In 2007, the marketplace really digested all the claims and all the messages [about de-duplication]. The great thing about data center technology is you can't get by with hyperbole and rhetoric. I mean you're going to have to put up or shut up. Your systems are going to be put into the data center. People are going to drive their workload through it, they're going to see what happens if the power goes out, what happens if a drive fails. There's just a lot of sophistication to this technology, and in the data center, people just don't have a lot of tolerance for stuff that becomes a management headache or doesn't work or doesn't perform. And because of the years and years of experience we have with this and thousands of customers and installations around the world, there's just a lot of maturity in the product and people see that when they evaluate it -- and that's what they're voting for.

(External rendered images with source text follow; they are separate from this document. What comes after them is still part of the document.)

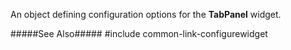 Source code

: 
<!--shortDescription-->
An object defining configuration options for the **TabPanel** widget.
<!--/shortDescription-->

<!--fullDescription-->
#####See Also#####
#include common-link-configurewidget
<!--/fullDescription-->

Byte and Switch: Are there any particular vertical markets most in need of your technology right now?Slootman: This is one of the things I like best about this business. It is a universal marketplace. Everyone that has to land data has to also protect it, and they're going to do it one way or the other. We're in every vertical you can possibly imagine, in commercial distributed enterprise. It runs the gamut, and we've never really had a vertical marketing focus, because it just really hasn't been appropriate for this category of technology.
We're a data center play, and you find data centers in every vertical out there. We've been really big in federal systems, we're strong in the Department of Defense. We have our own people in 22 countries out there. Regardless of geography, regardless of vertical -- there's just no concentration at all in our business.
I can give you a list of customers. That, by the way, is a big strength: We can go to customers and say, "We'll give you six references," and they'll all be in your vertical and all local. That represents a lot of strength. There's no way competitors can do that right now. From that standpoint, having a vertical presence is really helpful.
Byte and Switch: What about audio or video? Is there any interest Data Domain has in modifying de-duplication to fit those data types?
Slootman: That's a definitely different world. We do have customers in that area, but the top three data sets that we back up are really corporate data. Number one is corporate databases; number two is email databases; and number three is home directories -- basically, unstructured data of all kinds.We're not a company that has focused on digital content as a marketplace. If people are repetitively backing up the same digital content, yes, you will see considerable de-duplication benefits, but the real benefit of this technology is that it knows how to deal very well with data that shows marginal differences from day to day. With digital, that's a whole different racket altogether.
Of course, there are all kinds of compression technology being used with video and audio data. But they're not lossless. There are fidelity differences with those compression technologies -- and, of course, in our business that's just not possible. We have to have lossless compression. There cannot be a difference between the image we compress and the image that we read back.